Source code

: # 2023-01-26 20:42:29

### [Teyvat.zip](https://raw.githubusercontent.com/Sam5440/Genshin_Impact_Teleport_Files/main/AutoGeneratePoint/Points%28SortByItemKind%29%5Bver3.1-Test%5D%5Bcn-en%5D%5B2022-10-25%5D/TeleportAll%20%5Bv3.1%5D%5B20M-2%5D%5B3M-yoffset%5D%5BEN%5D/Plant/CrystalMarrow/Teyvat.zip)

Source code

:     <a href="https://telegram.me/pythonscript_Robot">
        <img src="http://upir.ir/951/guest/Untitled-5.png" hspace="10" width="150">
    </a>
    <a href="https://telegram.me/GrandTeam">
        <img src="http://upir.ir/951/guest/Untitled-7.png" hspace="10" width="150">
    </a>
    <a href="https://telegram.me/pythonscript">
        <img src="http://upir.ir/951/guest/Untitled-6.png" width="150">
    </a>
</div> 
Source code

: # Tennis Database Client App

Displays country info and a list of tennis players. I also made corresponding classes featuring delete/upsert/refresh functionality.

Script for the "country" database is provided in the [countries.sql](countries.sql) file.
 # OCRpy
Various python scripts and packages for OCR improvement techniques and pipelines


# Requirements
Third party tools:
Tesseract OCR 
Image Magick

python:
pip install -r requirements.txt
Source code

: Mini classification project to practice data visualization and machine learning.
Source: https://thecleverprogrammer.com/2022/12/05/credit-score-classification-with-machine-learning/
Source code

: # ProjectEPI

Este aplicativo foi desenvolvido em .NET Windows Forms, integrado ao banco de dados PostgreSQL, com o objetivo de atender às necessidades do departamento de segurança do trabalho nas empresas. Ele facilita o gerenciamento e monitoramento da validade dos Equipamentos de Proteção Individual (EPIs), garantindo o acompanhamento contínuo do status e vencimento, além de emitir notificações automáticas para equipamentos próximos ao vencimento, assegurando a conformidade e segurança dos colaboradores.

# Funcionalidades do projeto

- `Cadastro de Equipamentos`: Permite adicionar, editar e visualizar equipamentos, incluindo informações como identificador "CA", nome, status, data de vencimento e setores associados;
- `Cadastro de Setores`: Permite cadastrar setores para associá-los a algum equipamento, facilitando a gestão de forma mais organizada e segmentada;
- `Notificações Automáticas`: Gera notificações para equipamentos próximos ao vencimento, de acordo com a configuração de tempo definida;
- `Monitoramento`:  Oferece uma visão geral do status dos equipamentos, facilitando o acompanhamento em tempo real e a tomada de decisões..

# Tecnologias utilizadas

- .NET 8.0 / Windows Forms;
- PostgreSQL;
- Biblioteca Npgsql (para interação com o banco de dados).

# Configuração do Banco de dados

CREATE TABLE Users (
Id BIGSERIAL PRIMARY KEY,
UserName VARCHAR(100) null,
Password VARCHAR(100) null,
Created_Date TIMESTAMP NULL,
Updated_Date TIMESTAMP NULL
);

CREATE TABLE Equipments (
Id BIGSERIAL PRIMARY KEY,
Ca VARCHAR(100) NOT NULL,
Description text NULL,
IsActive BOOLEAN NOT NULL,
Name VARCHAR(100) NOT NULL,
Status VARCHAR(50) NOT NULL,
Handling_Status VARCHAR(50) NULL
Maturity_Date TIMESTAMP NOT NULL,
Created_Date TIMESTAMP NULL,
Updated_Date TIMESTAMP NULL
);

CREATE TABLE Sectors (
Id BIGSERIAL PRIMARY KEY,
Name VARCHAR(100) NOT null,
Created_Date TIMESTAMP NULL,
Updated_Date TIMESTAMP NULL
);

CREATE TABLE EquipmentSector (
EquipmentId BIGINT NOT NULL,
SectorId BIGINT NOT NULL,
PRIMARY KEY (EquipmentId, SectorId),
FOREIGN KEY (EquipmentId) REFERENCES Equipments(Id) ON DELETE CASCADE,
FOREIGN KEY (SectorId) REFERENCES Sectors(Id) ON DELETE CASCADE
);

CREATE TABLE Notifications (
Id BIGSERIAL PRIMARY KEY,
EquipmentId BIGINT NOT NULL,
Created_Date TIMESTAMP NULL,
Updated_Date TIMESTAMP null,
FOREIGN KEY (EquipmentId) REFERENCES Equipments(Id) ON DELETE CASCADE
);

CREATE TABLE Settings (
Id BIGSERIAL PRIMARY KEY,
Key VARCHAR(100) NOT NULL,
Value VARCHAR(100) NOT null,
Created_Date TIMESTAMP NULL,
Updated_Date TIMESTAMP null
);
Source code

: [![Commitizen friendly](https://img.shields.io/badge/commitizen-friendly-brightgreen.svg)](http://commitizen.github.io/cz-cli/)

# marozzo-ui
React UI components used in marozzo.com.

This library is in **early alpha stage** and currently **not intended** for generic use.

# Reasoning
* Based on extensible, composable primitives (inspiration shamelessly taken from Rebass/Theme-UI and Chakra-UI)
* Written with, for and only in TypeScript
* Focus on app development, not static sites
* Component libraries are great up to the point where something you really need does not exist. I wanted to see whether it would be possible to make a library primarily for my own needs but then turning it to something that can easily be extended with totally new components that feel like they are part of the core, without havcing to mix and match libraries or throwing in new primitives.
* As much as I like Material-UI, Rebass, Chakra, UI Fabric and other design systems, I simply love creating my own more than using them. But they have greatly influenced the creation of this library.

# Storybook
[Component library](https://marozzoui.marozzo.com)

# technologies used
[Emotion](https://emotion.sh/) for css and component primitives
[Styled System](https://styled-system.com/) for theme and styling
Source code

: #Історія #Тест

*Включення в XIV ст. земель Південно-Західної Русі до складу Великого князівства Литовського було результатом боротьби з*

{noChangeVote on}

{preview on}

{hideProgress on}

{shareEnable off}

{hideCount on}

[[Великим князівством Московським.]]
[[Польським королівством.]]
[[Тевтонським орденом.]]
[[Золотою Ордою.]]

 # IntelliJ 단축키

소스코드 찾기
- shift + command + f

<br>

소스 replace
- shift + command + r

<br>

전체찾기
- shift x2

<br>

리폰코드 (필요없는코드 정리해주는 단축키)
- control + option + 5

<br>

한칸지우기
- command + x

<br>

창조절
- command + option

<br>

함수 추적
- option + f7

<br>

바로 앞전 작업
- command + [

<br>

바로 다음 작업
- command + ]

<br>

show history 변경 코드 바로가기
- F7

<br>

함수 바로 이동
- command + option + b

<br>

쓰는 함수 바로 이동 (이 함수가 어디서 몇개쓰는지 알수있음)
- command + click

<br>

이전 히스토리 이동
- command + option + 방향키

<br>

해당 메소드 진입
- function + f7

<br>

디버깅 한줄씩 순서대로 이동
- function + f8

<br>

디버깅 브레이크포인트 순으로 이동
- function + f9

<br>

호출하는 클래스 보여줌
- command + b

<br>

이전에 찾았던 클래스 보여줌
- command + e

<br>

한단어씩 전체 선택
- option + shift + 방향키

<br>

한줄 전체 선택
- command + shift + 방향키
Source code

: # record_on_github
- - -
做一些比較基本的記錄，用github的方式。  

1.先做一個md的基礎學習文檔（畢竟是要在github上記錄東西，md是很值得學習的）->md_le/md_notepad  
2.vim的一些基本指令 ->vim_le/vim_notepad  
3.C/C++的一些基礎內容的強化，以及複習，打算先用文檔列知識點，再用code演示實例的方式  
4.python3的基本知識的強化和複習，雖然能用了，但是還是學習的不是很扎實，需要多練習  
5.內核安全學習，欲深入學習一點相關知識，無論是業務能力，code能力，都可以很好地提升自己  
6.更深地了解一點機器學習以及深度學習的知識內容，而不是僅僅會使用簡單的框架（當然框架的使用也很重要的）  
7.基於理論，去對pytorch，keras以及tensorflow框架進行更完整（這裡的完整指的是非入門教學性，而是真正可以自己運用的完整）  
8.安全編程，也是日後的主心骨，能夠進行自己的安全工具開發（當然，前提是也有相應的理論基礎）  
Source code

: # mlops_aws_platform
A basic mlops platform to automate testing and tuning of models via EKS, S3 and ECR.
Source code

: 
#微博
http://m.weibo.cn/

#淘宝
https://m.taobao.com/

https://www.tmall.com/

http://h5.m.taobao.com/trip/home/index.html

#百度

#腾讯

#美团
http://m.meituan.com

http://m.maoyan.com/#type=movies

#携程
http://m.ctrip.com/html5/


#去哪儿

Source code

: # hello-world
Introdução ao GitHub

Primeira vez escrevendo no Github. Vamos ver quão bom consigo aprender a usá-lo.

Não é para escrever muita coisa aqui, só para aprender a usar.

→ **AIM OF THE EXERCISE**
Copy out whichever lines of the listing contain the word "PostgreSQL".

→ **RESULT OF THE EXERCISE**
Este aplicativo foi desenvolvido em .NET Windows Forms, integrado ao banco de dados PostgreSQL, com o objetivo de atender às necessidades do departamento de segurança do trabalho nas empresas. Ele facilita o gerenciamento e monitoramento da validade dos Equipamentos de Proteção Individual (EPIs), garantindo o acompanhamento contínuo do status e vencimento, além de emitir notificações automáticas para equipamentos próximos ao vencimento, assegurando a conformidade e segurança dos colaboradores.
- PostgreSQL;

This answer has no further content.